» Aim of the task
For each line in the records, produce an exact copy.

(Collected data)
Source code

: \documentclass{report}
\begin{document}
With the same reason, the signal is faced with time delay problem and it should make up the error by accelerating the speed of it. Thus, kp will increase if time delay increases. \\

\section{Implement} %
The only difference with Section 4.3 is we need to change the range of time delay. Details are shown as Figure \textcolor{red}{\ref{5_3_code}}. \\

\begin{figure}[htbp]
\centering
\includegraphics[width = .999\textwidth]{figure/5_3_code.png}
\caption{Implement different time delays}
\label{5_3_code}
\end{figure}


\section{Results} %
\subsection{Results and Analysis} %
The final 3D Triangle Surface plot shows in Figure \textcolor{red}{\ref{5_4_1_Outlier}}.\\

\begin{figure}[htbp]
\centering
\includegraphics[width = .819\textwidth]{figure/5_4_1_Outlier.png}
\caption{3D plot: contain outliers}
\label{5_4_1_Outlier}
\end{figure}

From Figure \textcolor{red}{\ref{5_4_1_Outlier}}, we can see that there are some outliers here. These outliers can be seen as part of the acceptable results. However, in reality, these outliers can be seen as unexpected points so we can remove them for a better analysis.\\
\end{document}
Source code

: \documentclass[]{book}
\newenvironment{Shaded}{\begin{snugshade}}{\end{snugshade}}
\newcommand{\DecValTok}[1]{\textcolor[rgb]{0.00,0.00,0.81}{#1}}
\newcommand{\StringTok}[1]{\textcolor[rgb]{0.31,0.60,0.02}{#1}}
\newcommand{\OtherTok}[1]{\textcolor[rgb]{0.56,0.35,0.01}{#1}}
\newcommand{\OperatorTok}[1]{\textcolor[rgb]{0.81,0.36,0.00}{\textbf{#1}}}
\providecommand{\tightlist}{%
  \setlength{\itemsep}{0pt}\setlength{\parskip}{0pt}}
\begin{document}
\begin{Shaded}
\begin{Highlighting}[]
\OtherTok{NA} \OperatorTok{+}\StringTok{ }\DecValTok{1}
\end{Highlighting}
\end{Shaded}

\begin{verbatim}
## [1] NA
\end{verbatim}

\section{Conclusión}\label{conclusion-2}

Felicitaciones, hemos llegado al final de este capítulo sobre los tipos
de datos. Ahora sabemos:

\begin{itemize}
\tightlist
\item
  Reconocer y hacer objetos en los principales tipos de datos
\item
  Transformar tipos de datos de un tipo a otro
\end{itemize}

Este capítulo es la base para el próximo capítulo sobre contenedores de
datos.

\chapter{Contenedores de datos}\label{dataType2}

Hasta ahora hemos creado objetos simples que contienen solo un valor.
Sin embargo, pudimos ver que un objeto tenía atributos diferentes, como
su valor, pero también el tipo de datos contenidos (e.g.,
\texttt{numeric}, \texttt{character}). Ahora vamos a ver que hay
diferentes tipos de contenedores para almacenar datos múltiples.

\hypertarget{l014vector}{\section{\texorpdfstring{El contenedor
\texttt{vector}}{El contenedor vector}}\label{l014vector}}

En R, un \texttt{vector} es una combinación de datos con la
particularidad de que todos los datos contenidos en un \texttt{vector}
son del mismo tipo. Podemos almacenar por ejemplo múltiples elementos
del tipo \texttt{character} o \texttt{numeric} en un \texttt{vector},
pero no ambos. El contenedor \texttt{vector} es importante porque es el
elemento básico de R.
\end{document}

» Output of the exercise
Source code

: \documentclass{report}
\begin{document}
With the same reason, the signal is faced with time delay problem and it should make up the error by accelerating the speed of it. Thus, kp will increase if time delay increases. \\

\section{Implement} %
The only difference with Section 4.3 is we need to change the range of time delay. Details are shown as Figure \textcolor{red}{\ref{5_3_code}}. \\

\begin{figure}[htbp]
\centering
\includegraphics[width = .999\textwidth]{figure/5_3_code.png}
\caption{Implement different time delays}
\label{5_3_code}
\end{figure}


\section{Results} %
\subsection{Results and Analysis} %
The final 3D Triangle Surface plot shows in Figure \textcolor{red}{\ref{5_4_1_Outlier}}.\\

\begin{figure}[htbp]
\centering
\includegraphics[width = .819\textwidth]{figure/5_4_1_Outlier.png}
\caption{3D plot: contain outliers}
\label{5_4_1_Outlier}
\end{figure}

From Figure \textcolor{red}{\ref{5_4_1_Outlier}}, we can see that there are some outliers here. These outliers can be seen as part of the acceptable results. However, in reality, these outliers can be seen as unexpected points so we can remove them for a better analysis.\\
\end{document}
Source code

: \documentclass[]{book}
\newenvironment{Shaded}{\begin{snugshade}}{\end{snugshade}}
\newcommand{\DecValTok}[1]{\textcolor[rgb]{0.00,0.00,0.81}{#1}}
\newcommand{\StringTok}[1]{\textcolor[rgb]{0.31,0.60,0.02}{#1}}
\newcommand{\OtherTok}[1]{\textcolor[rgb]{0.56,0.35,0.01}{#1}}
\newcommand{\OperatorTok}[1]{\textcolor[rgb]{0.81,0.36,0.00}{\textbf{#1}}}
\providecommand{\tightlist}{%
  \setlength{\itemsep}{0pt}\setlength{\parskip}{0pt}}
\begin{document}
\begin{Shaded}
\begin{Highlighting}[]
\OtherTok{NA} \OperatorTok{+}\StringTok{ }\DecValTok{1}
\end{Highlighting}
\end{Shaded}

\begin{verbatim}
## [1] NA
\end{verbatim}

\section{Conclusión}\label{conclusion-2}

Felicitaciones, hemos llegado al final de este capítulo sobre los tipos
de datos. Ahora sabemos:

\begin{itemize}
\tightlist
\item
  Reconocer y hacer objetos en los principales tipos de datos
\item
  Transformar tipos de datos de un tipo a otro
\end{itemize}

Este capítulo es la base para el próximo capítulo sobre contenedores de
datos.

\chapter{Contenedores de datos}\label{dataType2}

Hasta ahora hemos creado objetos simples que contienen solo un valor.
Sin embargo, pudimos ver que un objeto tenía atributos diferentes, como
su valor, pero también el tipo de datos contenidos (e.g.,
\texttt{numeric}, \texttt{character}). Ahora vamos a ver que hay
diferentes tipos de contenedores para almacenar datos múltiples.

\hypertarget{l014vector}{\section{\texorpdfstring{El contenedor
\texttt{vector}}{El contenedor vector}}\label{l014vector}}

En R, un \texttt{vector} es una combinación de datos con la
particularidad de que todos los datos contenidos en un \texttt{vector}
son del mismo tipo. Podemos almacenar por ejemplo múltiples elementos
del tipo \texttt{character} o \texttt{numeric} en un \texttt{vector},
pero no ambos. El contenedor \texttt{vector} es importante porque es el
elemento básico de R.
\end{document}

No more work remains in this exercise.